A interdependência como lei universal

A interdependência como lei universal

Imaginem um tempo, um contexto de vida diária, quando não éramos conscientes da gravidade como uma força que influencia todas as nossas ações nesta Terra. Lá, onde costumamos chamar de pré-história, construímos as nossas lanças para caçar, mas não sabíamos que estaríamos criando uma relação vital e em constante processo com esta famosa lei, e sem perceber, com a própria interdependência.

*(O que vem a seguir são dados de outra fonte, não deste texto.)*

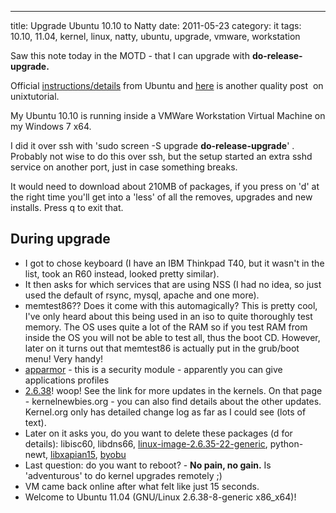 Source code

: ---
title: Upgrade Ubuntu 10.10 to Natty
date: 2011-05-23
category: it
tags: 10.10, 11.04, kernel, linux, natty, ubuntu, upgrade, vmware, workstation

Saw this note today in the MOTD - that I can upgrade with **do-release-upgrade.**

Official [instructions/details](http://www.ubuntu.com/download/ubuntu/upgrade ".com") from Ubuntu and [here](http://www.unixtutorial.org/2011/03/upgrading-ubuntu-with-do-release-upgrade/ "unixtutorial") is another quality post  on unixtutorial.

My Ubuntu 10.10 is running inside a VMWare Workstation Virtual Machine on my Windows 7 x64.

I did it over ssh with 'sudo screen -S upgrade **do-release-upgrade**' . Probably not wise to do this over ssh, but the setup started an extra sshd service on another port, just in case something breaks.

It would need to download about 210MB of packages, if you press on 'd' at the right time you'll get into a 'less' of all the removes, upgrades and new installs. Press q to exit that.

## During upgrade

- I got to chose keyboard (I have an IBM Thinkpad T40, but it wasn't in the list, took an R60 instead, looked pretty similar).
- It then asks for which services that are using NSS (I had no idea, so just used the default of rsync, mysql, apache and one more).
- memtest86?? Does it come with this automagically? This is pretty cool, I've only heard about this being used in an iso to quite thoroughly test memory. The OS uses quite a lot of the RAM so if you test RAM from inside the OS you will not be able to test all, thus the boot CD. However, later on it turns out that memtest86 is actually put in the grub/boot menu! Very handy!
- [apparmor](http://en.wikipedia.org/wiki/AppArmor "on wikipedia") - this is a security module - apparently you can give applications profiles
- [2.6.38](http://kernelnewbies.org/Linux_2_6_38 "on kernelnewbies.org")! woop! See the link for more updates in the kernels. On that page - kernelnewbies.org - you can also find details about the other updates. Kernel.org only has detailed change log as far as I could see (lots of text).
- Later on it asks you, do you want to delete these packages (d for details): libisc60, libdns66, [linux-image-2.6.35-22-generic](https://www.guldmyr.com/upgrade-ubuntu-10-10-to-natty "This is the kernel, you are installing a newer one :)"), python-newt, [libxapian15](http://packages.ubuntu.com/hardy/libxapian15 "supposedly a new indexer has been introduced"), [byobu](http://packages.ubuntu.com/natty/byobu "a profile switcher, supposedly a new one has been introduced here as well")
- ﻿﻿Last question: do you want to reboot? - **No pain, no gain.** Is 'adventurous' to do kernel upgrades remotely ;)
- VM came back online after what felt like just 15 seconds.
- ﻿Welcome to Ubuntu 11.04 (GNU/Linux 2.6.38-8-generic x86\_x64)!
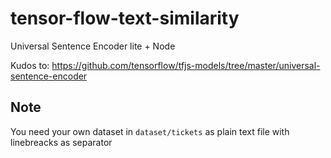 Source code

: # tensor-flow-text-similarity
Universal Sentence Encoder lite + Node

Kudos to: https://github.com/tensorflow/tfjs-models/tree/master/universal-sentence-encoder

## Note
You need your own dataset in `dataset/tickets` as plain text file with linebreacks as separator
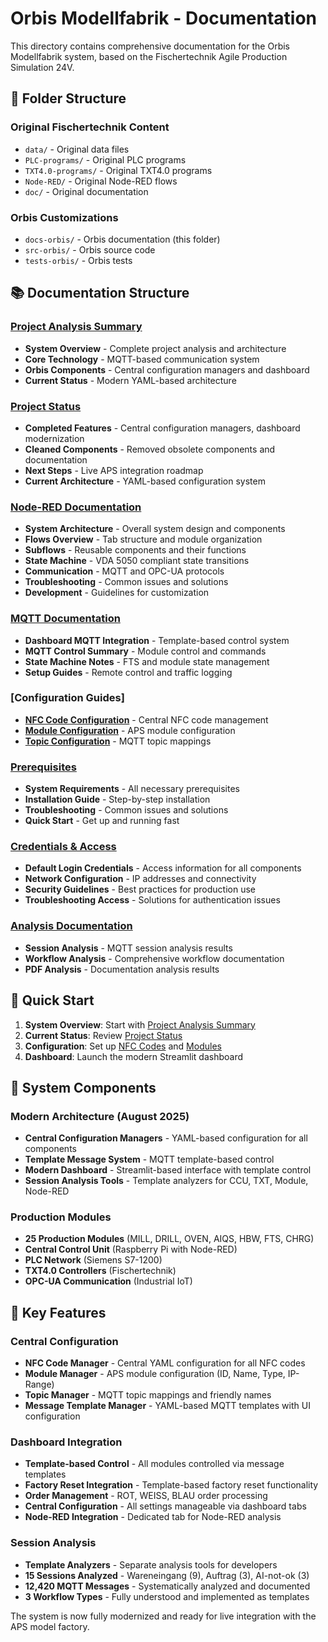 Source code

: # Orbis Modellfabrik - Documentation

This directory contains comprehensive documentation for the Orbis Modellfabrik system, based on the Fischertechnik Agile Production Simulation 24V.

## 📁 Folder Structure

### Original Fischertechnik Content
- `data/` - Original data files
- `PLC-programs/` - Original PLC programs
- `TXT4.0-programs/` - Original TXT4.0 programs
- `Node-RED/` - Original Node-RED flows
- `doc/` - Original documentation

### Orbis Customizations
- `docs-orbis/` - Orbis documentation (this folder)
- `src-orbis/` - Orbis source code
- `tests-orbis/` - Orbis tests

## 📚 Documentation Structure

### [Project Analysis Summary](./project-analysis-summary.md)
- **System Overview** - Complete project analysis and architecture
- **Core Technology** - MQTT-based communication system
- **Orbis Components** - Central configuration managers and dashboard
- **Current Status** - Modern YAML-based architecture

### [Project Status](./project-status.md)
- **Completed Features** - Central configuration managers, dashboard modernization
- **Cleaned Components** - Removed obsolete components and documentation
- **Next Steps** - Live APS integration roadmap
- **Current Architecture** - YAML-based configuration system

### [Node-RED Documentation](./node-red/)
- **System Architecture** - Overall system design and components
- **Flows Overview** - Tab structure and module organization
- **Subflows** - Reusable components and their functions
- **State Machine** - VDA 5050 compliant state transitions
- **Communication** - MQTT and OPC-UA protocols
- **Troubleshooting** - Common issues and solutions
- **Development** - Guidelines for customization

### [MQTT Documentation](./mqtt/)
- **Dashboard MQTT Integration** - Template-based control system
- **MQTT Control Summary** - Module control and commands
- **State Machine Notes** - FTS and module state management
- **Setup Guides** - Remote control and traffic logging

### [Configuration Guides]
- **[NFC Code Configuration](./nfc-code-configuration-guide.md)** - Central NFC code management
- **[Module Configuration](./module-configuration-guide.md)** - APS module configuration
- **[Topic Configuration](./topic-configuration-guide.md)** - MQTT topic mappings

### [Prerequisites](./prerequisites.md)
- **System Requirements** - All necessary prerequisites
- **Installation Guide** - Step-by-step installation
- **Troubleshooting** - Common issues and solutions
- **Quick Start** - Get up and running fast

### [Credentials & Access](./credentials.md)
- **Default Login Credentials** - Access information for all components
- **Network Configuration** - IP addresses and connectivity
- **Security Guidelines** - Best practices for production use
- **Troubleshooting Access** - Solutions for authentication issues

### [Analysis Documentation](./analysis/)
- **Session Analysis** - MQTT session analysis results
- **Workflow Analysis** - Comprehensive workflow documentation
- **PDF Analysis** - Documentation analysis results

## 🚀 Quick Start

1. **System Overview**: Start with [Project Analysis Summary](./project-analysis-summary.md)
2. **Current Status**: Review [Project Status](./project-status.md)
3. **Configuration**: Set up [NFC Codes](./nfc-code-configuration-guide.md) and [Modules](./module-configuration-guide.md)
4. **Dashboard**: Launch the modern Streamlit dashboard

## 🔧 System Components

### Modern Architecture (August 2025)
- **Central Configuration Managers** - YAML-based configuration for all components
- **Template Message System** - MQTT template-based control
- **Modern Dashboard** - Streamlit-based interface with template control
- **Session Analysis Tools** - Template analyzers for CCU, TXT, Module, Node-RED

### Production Modules
- **25 Production Modules** (MILL, DRILL, OVEN, AIQS, HBW, FTS, CHRG)
- **Central Control Unit** (Raspberry Pi with Node-RED)
- **PLC Network** (Siemens S7-1200)
- **TXT4.0 Controllers** (Fischertechnik)
- **OPC-UA Communication** (Industrial IoT)

## 🎯 Key Features

### Central Configuration
- **NFC Code Manager** - Central YAML configuration for all NFC codes
- **Module Manager** - APS module configuration (ID, Name, Type, IP-Range)
- **Topic Manager** - MQTT topic mappings and friendly names
- **Message Template Manager** - YAML-based MQTT templates with UI configuration

### Dashboard Integration
- **Template-based Control** - All modules controlled via message templates
- **Factory Reset Integration** - Template-based factory reset functionality
- **Order Management** - ROT, WEISS, BLAU order processing
- **Central Configuration** - All settings manageable via dashboard tabs
- **Node-RED Integration** - Dedicated tab for Node-RED analysis

### Session Analysis
- **Template Analyzers** - Separate analysis tools for developers
- **15 Sessions Analyzed** - Wareneingang (9), Auftrag (3), AI-not-ok (3)
- **12,420 MQTT Messages** - Systematically analyzed and documented
- **3 Workflow Types** - Fully understood and implemented as templates

The system is now fully modernized and ready for live integration with the APS model factory.  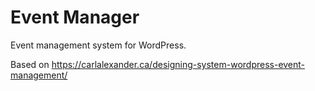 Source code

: # Event Manager
Event management system for WordPress.

Based on https://carlalexander.ca/designing-system-wordpress-event-management/
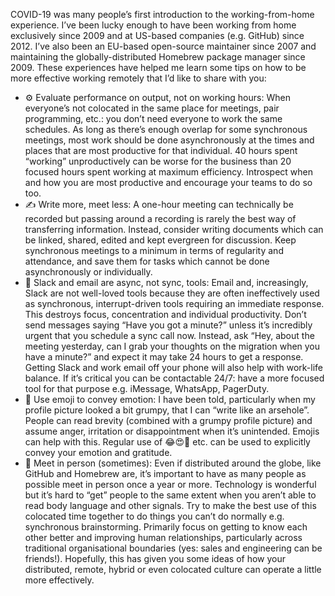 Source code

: COVID-19 was many people’s first introduction to the working-from-home experience. I’ve been lucky enough to have been working from home exclusively since 2009 and at US-based companies (e.g. GitHub) since 2012. I’ve also been an EU-based open-source maintainer since 2007 and maintaining the globally-distributed Homebrew package manager since 2009. These experiences have helped me learn some tips on how to be more effective working remotely that I’d like to share with you:

- ⚙️ Evaluate performance on output, not on working hours: When everyone’s not colocated in the same place for meetings, pair programming, etc.: you don’t need everyone to work the same schedules. As long as there’s enough overlap for some synchronous meetings, most work should be done asynchronously at the times and places that are most productive for that individual. 40 hours spent “working” unproductively can be worse for the business than 20 focused hours spent working at maximum efficiency. Introspect when and how you are most productive and encourage your teams to do so too.
- ✍️ Write more, meet less: A one-hour meeting can technically be recorded but passing around a recording is rarely the best way of transferring information. Instead, consider writing documents which can be linked, shared, edited and kept evergreen for discussion. Keep synchronous meetings to a minimum in terms of regularity and attendance, and save them for tasks which cannot be done asynchronously or individually.
- 📧 Slack and email are async, not sync, tools: Email and, increasingly, Slack are not well-loved tools because they are often ineffectively used as synchronous, interrupt-driven tools requiring an immediate response. This destroys focus, concentration and individual productivity. Don’t send messages saying “Have you got a minute?” unless it’s incredibly urgent that you schedule a sync call now. Instead, ask “Hey, about the meeting yesterday, can I grab your thoughts on the migration when you have a minute?” and expect it may take 24 hours to get a response. Getting Slack and work email off your phone will also help with work-life balance. If it’s critical you can be contactable 24/7: have a more focused tool for that purpose e.g. iMessage, WhatsApp, PagerDuty.
- 🤪 Use emoji to convey emotion: I have been told, particularly when my profile picture looked a bit grumpy, that I can “write like an arsehole”. People can read brevity (combined with a grumpy profile picture) and assume anger, irritation or disappointment when it’s unintended. Emojis can help with this. Regular use of 😂😍🎉 etc. can be used to explicitly convey your emotion and gratitude.
- 🛬 Meet in person (sometimes): Even if distributed around the globe, like GitHub and Homebrew are, it’s important to have as many people as possible meet in person once a year or more. Technology is wonderful but it’s hard to “get” people to the same extent when you aren’t able to read body language and other signals. Try to make the best use of this colocated time together to do things you can’t do normally e.g. synchronous brainstorming. Primarily focus on getting to know each other better and improving human relationships, particularly across traditional organisational boundaries (yes: sales and engineering can be friends!).
Hopefully, this has given you some ideas of how your distributed, remote, hybrid or even colocated culture can operate a little more effectively.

Vieram os Jogos Olímpicos da Era Moderna. O primeiro registro de lançamento de dardo foi em 1886, com a marca de 33,81m. Logo, em 1906, se estabeleceu o primeiro recorde olímpico, com 53,89m. Pulamos para 80,41 metros em 1953, porque alguém resolveu aumentar o tamanho do dardo em 27%. Em 1976, impressionamos os amantes do esporte e da física ao estabelecer a marca de 94,58 metros. Quando passamos dos 100 metros já éramos destros na arte de manejar a Lei da Gravidade. Fomos ao espaço e descobrimos, inclusive, como sobreviver na sua ausência.

A gravidade sempre esteve ali, atuando silenciosamente sobr cada mortal. Levamos milhares de anos para incursionar ao seu alcance e possibilidades, aprendendo e descortinando cálculos elaborados de peso, elipses, supercordas, transposição da força, aerodinâmica e … quantas outras leis fomos descobrindo e nomeando…

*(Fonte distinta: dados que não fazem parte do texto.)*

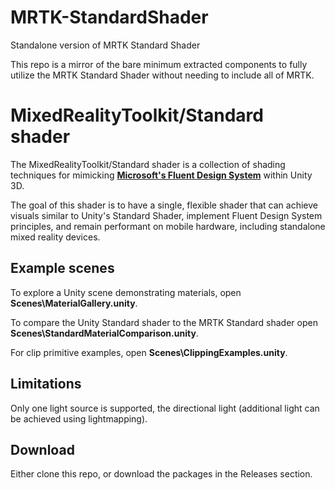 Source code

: # MRTK-StandardShader
Standalone version of MRTK Standard Shader

This repo is a mirror of the bare minimum extracted components to fully utilize the MRTK Standard Shader without needing to include all of MRTK.

# MixedRealityToolkit/Standard shader

The MixedRealityToolkit/Standard shader is a collection of shading techniques for mimicking [**Microsoft's Fluent Design System**](https://fluent.microsoft.com/) within Unity 3D.

The goal of this shader is to have a single, flexible shader that can achieve visuals similar to Unity's Standard Shader, implement Fluent Design System principles, and remain performant on mobile hardware, including standalone mixed reality devices.

## Example scenes

To explore a Unity scene demonstrating materials, open **Scenes\MaterialGallery.unity**.

To compare the Unity Standard shader to the MRTK Standard shader open **Scenes\StandardMaterialComparison.unity**.

For clip primitive examples, open **Scenes\ClippingExamples.unity**.

## Limitations

Only one light source is supported, the directional light (additional light can be achieved using lightmapping).

## Download

Either clone this repo, or download the packages in the Releases section.
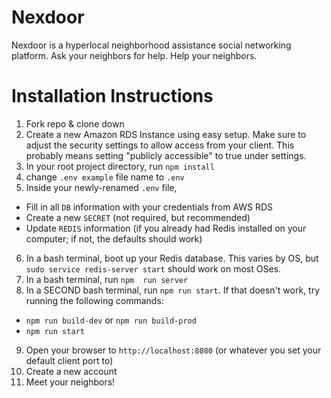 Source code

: # Nexdoor
Nexdoor is a hyperlocal neighborhood assistance social networking platform. Ask your neighbors for help. Help your neighbors. 

# Installation Instructions
1. Fork repo & clone down
2. Create a new Amazon RDS Instance using easy setup. Make sure to adjust the security settings to allow access from your client. This probably means setting "publicly accessible" to true under settings.
3. In your root project directory, run `npm install`
4. change `.env example` file name to `.env`
5. Inside your newly-renamed `.env` file, 
  * Fill in all `DB` information with your credentials from AWS RDS
  * Create a new `SECRET` (not required, but recommended)
  * Update `REDIS` information (if you already had Redis installed on your computer; if not, the defaults should work)
6. In a bash terminal, boot up your Redis database. This varies by OS, but `sudo service redis-server start` should work on most OSes.
7. In a bash terminal, run `npm  run server`
8. In a SECOND bash terminal, run `npm run start`. If that doesn't work, try running the following commands:
  * `npm run build-dev` or `npm run build-prod`
  * `npm run start`
9. Open your browser to `http://localhost:8080` (or whatever you set your default client port to)
10. Create a new account
11. Meet your neighbors!
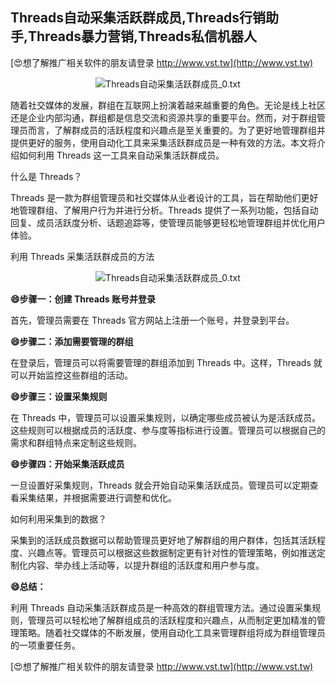 ## **Threads自动采集活跃群成员,Threads行销助手,Threads暴力营销,Threads私信机器人**

[😍想了解推广相关软件的朋友请登录 http://www.vst.tw](http://www.vst.tw)

 <center><img src="https://vst.tw/MP4/tuiguang/png/8.png" alt="Threads自动采集活跃群成员_0.txt"></center>

随着社交媒体的发展，群组在互联网上扮演着越来越重要的角色。无论是线上社区还是企业内部沟通，群组都是信息交流和资源共享的重要平台。然而，对于群组管理员而言，了解群成员的活跃程度和兴趣点是至关重要的。为了更好地管理群组并提供更好的服务，使用自动化工具来采集活跃群成员是一种有效的方法。本文将介绍如何利用 Threads 这一工具来自动采集活跃群成员。

什么是 Threads？

Threads 是一款为群组管理员和社交媒体从业者设计的工具，旨在帮助他们更好地管理群组、了解用户行为并进行分析。Threads 提供了一系列功能，包括自动回复、成员活跃度分析、话题追踪等，使管理员能够更轻松地管理群组并优化用户体验。

利用 Threads 采集活跃群成员的方法

 <center><img src="https://vst.tw/MP4/tuiguang/png/2.png" alt="Threads自动采集活跃群成员_0.txt"></center>

**😄步骤一：创建 Threads 账号并登录**

首先，管理员需要在 Threads 官方网站上注册一个账号，并登录到平台。

**😄步骤二：添加需要管理的群组**

在登录后，管理员可以将需要管理的群组添加到 Threads 中。这样，Threads 就可以开始监控这些群组的活动。

**😄步骤三：设置采集规则**

在 Threads 中，管理员可以设置采集规则，以确定哪些成员被认为是活跃成员。这些规则可以根据成员的活跃度、参与度等指标进行设置。管理员可以根据自己的需求和群组特点来定制这些规则。

**😄步骤四：开始采集活跃成员**

一旦设置好采集规则，Threads 就会开始自动采集活跃成员。管理员可以定期查看采集结果，并根据需要进行调整和优化。

如何利用采集到的数据？

采集到的活跃成员数据可以帮助管理员更好地了解群组的用户群体，包括其活跃程度、兴趣点等。管理员可以根据这些数据制定更有针对性的管理策略，例如推送定制化内容、举办线上活动等，以提升群组的活跃度和用户参与度。

**😄总结：**

利用 Threads 自动采集活跃群成员是一种高效的群组管理方法。通过设置采集规则，管理员可以轻松地了解群组成员的活跃程度和兴趣点，从而制定更加精准的管理策略。随着社交媒体的不断发展，使用自动化工具来管理群组将成为群组管理员的一项重要任务。

[😍想了解推广相关软件的朋友请登录 http://www.vst.tw](http://www.vst.tw)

A Interdependência não é diferente. É uma Lei. Até onde alcançamos ver por agora, universal. Há uma interrelação entre tudo o que existe, tudo com tudo, todos com todos.

Sendo uma lei, somos nós quem, mais uma vez, deveremos aprender a reconhecê-la, a lidar com ela, a atravessar horizontes para descobrir as suas referências e as suas maravilhas.

Voltando ao cotidiano, cada um de nós lida com as leis que nos cercam, de um modo ou outro. O nosso desafio é desbravar cada novo horizonte que vislumbramos. É buscar significados e formas de viver cada vez mais amplos, em consonância com estas leis universais.

Como viver a interdependência de modo mais consciente? Abordaremos este tema, a partir da perspectiva da nossa experiência. Isto é, a partir de como vamos criando o processo de relação com a Lei de interdependência na Comunidade de Cafh e como alguns exercícios muito simples nos ajudam nesta aventura. Ressaltamos que não são exercícios exclusivos daqueles que optam por este tipo de vida, mas buscar esta consciência da interdependência é um requisito básico para os que o fazem.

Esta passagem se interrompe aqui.